I think the word rampant is a bit much. If you read carefully, a 150% increase of minuscule is still minuscule.

$400M / $3,000,000M = 0.0001333%

This isn't to say that $400M is nothing to scoff at, simply that 1% of 1% of 1% is not likely something that will disappear.


----------



## kcowan (Jul 1, 2010)

I think it illustrates that the mortgage lenders here are just as succeptible to fraud as those in the states. Granted it did not occur in the same volume but that is no reason for us to be complacent.

Also Equifax says that the $400 million is just a sample of what is really happening now. One case:


> The scheme was so huge that the Law Society of B.C. raised special contributions from its lawyer members to compensate the victims. As of 2009, it had paid out $38.4 million for the Wirick fraud alone.
> 
> Over a 40-year period before that, the society's compensation fund disbursed a total of $52 million for all cases of lawyer misappropriation.


----------



## HaroldCrump (Jun 10, 2009)

Rest assured, ladies and gentlemen, those mortgages are secure.

_We_ have secured it via CMHC.
_Our_ federal govt. has further guaranteed those mortgages via the $125B mortgage bailout fund for the banks, out of which, _only_ $65B has been used up until now.

Nothing can go wrong.


----------



## canadianbanks (Jun 5, 2009)

K-133 said:


> I think the word rampant is a bit much. If you read carefully, a 150% increase of minuscule is still minuscule.
> 
> $400M / $3,000,000M = 0.0001333%
> 
> This isn't to say that $400M is nothing to scoff at, simply that 1% of 1% of 1% is not likely something that will disappear.

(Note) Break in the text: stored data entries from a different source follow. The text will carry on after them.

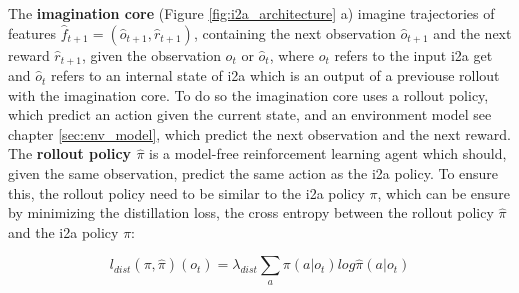 
The \textbf{imagination core} (Figure \ref{fig:i2a_architecture} a) imagine trajectories of features $\hat{f}_{t+1} = (\hat{o}_{t+1}, \hat{r}_{t+1})$, containing the next observation $\hat{o}_{t+1}$ and the next reward $\hat{r}_{t+1}$, given the observation $o_t$ or $\hat{o}_{t}$, where $o_t$ refers to the  input i2a get and $\hat{o}_{t}$ refers to an internal state of i2a which is an output of a previouse rollout with the imagination core.
To do so the imagination core uses a rollout policy, which predict an action given the current state, and an environment model see chapter \ref{sec:env_model}, which predict the next observation and the next reward.\\




The \textbf{rollout policy $\hat{\pi}$} is a model-free reinforcement learning agent which should, given the same observation, predict the same action as the i2a policy. To ensure this, the rollout policy need to be similar to the i2a policy $\pi$, which can be ensure by minimizing the distillation loss, the cross entropy between the rollout policy $\hat{\pi}$ and the i2a policy $\pi$:

 
\begin{equation} 
    l_{dist}(\pi, \hat{\pi})(o_t) = \lambda_{dist} \sum_a \pi(a | o_t) log \hat{\pi}(a|o_t) 
\end{equation} 

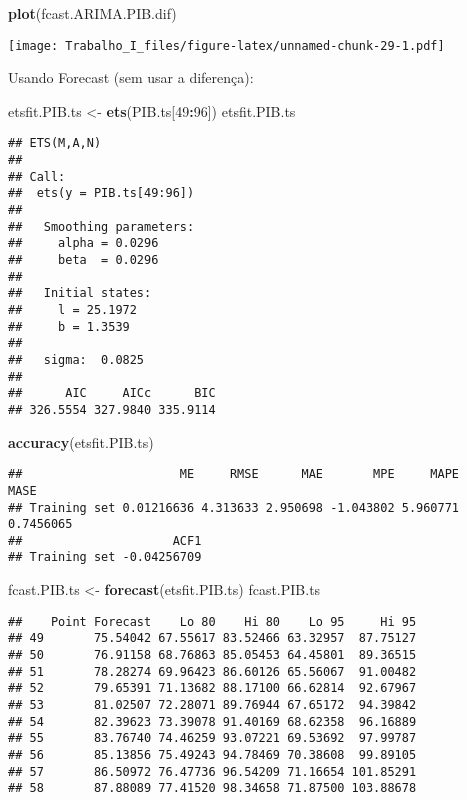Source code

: \documentclass[]{article}
\newenvironment{Shaded}{\begin{snugshade}}{\end{snugshade}}
\newcommand{\KeywordTok}[1]{\textcolor[rgb]{0.13,0.29,0.53}{\textbf{#1}}}
\newcommand{\DecValTok}[1]{\textcolor[rgb]{0.00,0.00,0.81}{#1}}
\newcommand{\StringTok}[1]{\textcolor[rgb]{0.31,0.60,0.02}{#1}}
\newcommand{\OperatorTok}[1]{\textcolor[rgb]{0.81,0.36,0.00}{\textbf{#1}}}
\newcommand{\NormalTok}[1]{#1}
\begin{document}
\begin{Shaded}
\begin{Highlighting}[]
\KeywordTok{plot}\NormalTok{(fcast.ARIMA.PIB.dif)}
\end{Highlighting}
\end{Shaded}

\texttt{[image: Trabalho\_I\_files/figure-latex/unnamed-chunk-29-1.pdf]}

Usando Forecast (sem usar a diferença):

\begin{Shaded}
\begin{Highlighting}[]
\NormalTok{etsfit.PIB.ts <-}\StringTok{ }\KeywordTok{ets}\NormalTok{(PIB.ts[}\DecValTok{49}\OperatorTok{:}\DecValTok{96}\NormalTok{])}
\NormalTok{etsfit.PIB.ts}
\end{Highlighting}
\end{Shaded}

\begin{verbatim}
## ETS(M,A,N) 
## 
## Call:
##  ets(y = PIB.ts[49:96]) 
## 
##   Smoothing parameters:
##     alpha = 0.0296 
##     beta  = 0.0296 
## 
##   Initial states:
##     l = 25.1972 
##     b = 1.3539 
## 
##   sigma:  0.0825
## 
##      AIC     AICc      BIC 
## 326.5554 327.9840 335.9114
\end{verbatim}

\begin{Shaded}
\begin{Highlighting}[]
\KeywordTok{accuracy}\NormalTok{(etsfit.PIB.ts)}
\end{Highlighting}
\end{Shaded}

\begin{verbatim}
##                      ME     RMSE      MAE       MPE     MAPE      MASE
## Training set 0.01216636 4.313633 2.950698 -1.043802 5.960771 0.7456065
##                     ACF1
## Training set -0.04256709
\end{verbatim}

\begin{Shaded}
\begin{Highlighting}[]
\NormalTok{fcast.PIB.ts <-}\StringTok{ }\KeywordTok{forecast}\NormalTok{(etsfit.PIB.ts)}
\NormalTok{fcast.PIB.ts}
\end{Highlighting}
\end{Shaded}

\begin{verbatim}
##    Point Forecast    Lo 80    Hi 80    Lo 95     Hi 95
## 49       75.54042 67.55617 83.52466 63.32957  87.75127
## 50       76.91158 68.76863 85.05453 64.45801  89.36515
## 51       78.28274 69.96423 86.60126 65.56067  91.00482
## 52       79.65391 71.13682 88.17100 66.62814  92.67967
## 53       81.02507 72.28071 89.76944 67.65172  94.39842
## 54       82.39623 73.39078 91.40169 68.62358  96.16889
## 55       83.76740 74.46259 93.07221 69.53692  97.99787
## 56       85.13856 75.49243 94.78469 70.38608  99.89105
## 57       86.50972 76.47736 96.54209 71.16654 101.85291
## 58       87.88089 77.41520 98.34658 71.87500 103.88678
\end{verbatim}
\end{document}
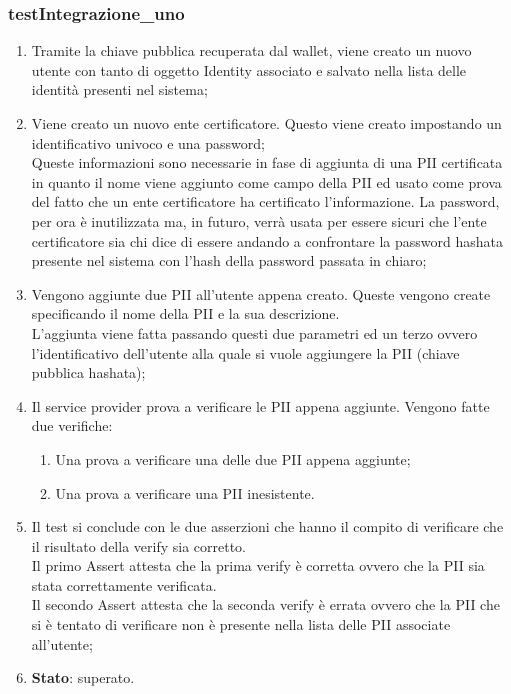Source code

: \subsubsection{testIntegrazione\_uno}
\begin{enumerate}
	\item Tramite la chiave pubblica recuperata dal wallet, viene creato un nuovo utente con tanto di oggetto Identity associato e salvato nella lista delle identità presenti nel sistema;
	\item Viene creato un nuovo ente certificatore. Questo viene creato impostando un identificativo univoco e una password;\\
	Queste informazioni sono necessarie in fase di aggiunta di una \gls{PII} certificata in quanto il nome viene aggiunto come campo della \gls{PII} ed usato come prova del fatto che un ente certificatore ha certificato l'informazione. La password, per ora è inutilizzata ma, in futuro, verrà usata per essere sicuri che l'ente certificatore sia chi dice di essere andando a confrontare la password hashata presente nel sistema con l'hash della password passata in chiaro;
	\item Vengono aggiunte due \gls{PII} all'utente appena creato. Queste vengono create specificando il nome della \gls{PII} e la sua descrizione.\\
	L'aggiunta viene fatta passando questi due parametri ed un terzo ovvero l'identificativo dell'utente alla quale si vuole aggiungere la \gls{PII} (chiave pubblica hashata);
	\item Il service provider prova a verificare le \gls{PII} appena aggiunte. Vengono fatte due verifiche:
	\begin{enumerate}
		\item Una prova a verificare una delle due \gls{PII} appena aggiunte;
		\item Una prova a verificare una \gls{PII} inesistente.
	\end{enumerate}
	\item Il test si conclude con le due asserzioni che hanno il compito di verificare che il risultato della verify sia corretto.\\
	Il primo Assert attesta che la prima verify è corretta ovvero che la \gls{PII} sia stata correttamente verificata.\\
	Il secondo Assert attesta che la seconda verify è errata ovvero che la \gls{PII} che si è tentato di verificare non è presente nella lista delle PII associate all'utente;
	\item \textbf{Stato}: superato.
\end{enumerate}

Any way you look at it, it's still a huge increase percentage wise. If this is establishing a trend, we'll have a serious problem in the future.


----------



## Berubeland (Sep 6, 2009)

These are the ones they caught. Mortgage brokers are not looking too closely at documents right now. If the Sh$t hits the fan in the market and people start looking at the actual papers... it'll be shocking. 

We have a very similar process for rental applications and you'd be surprised at what passes as a "job letter" I seen some scribbled in pencil on notepaper with some guy's cell phone number. 

So we'll see.


----------



## sags (May 15, 2010)

Nothing can go wrong.............for the banks.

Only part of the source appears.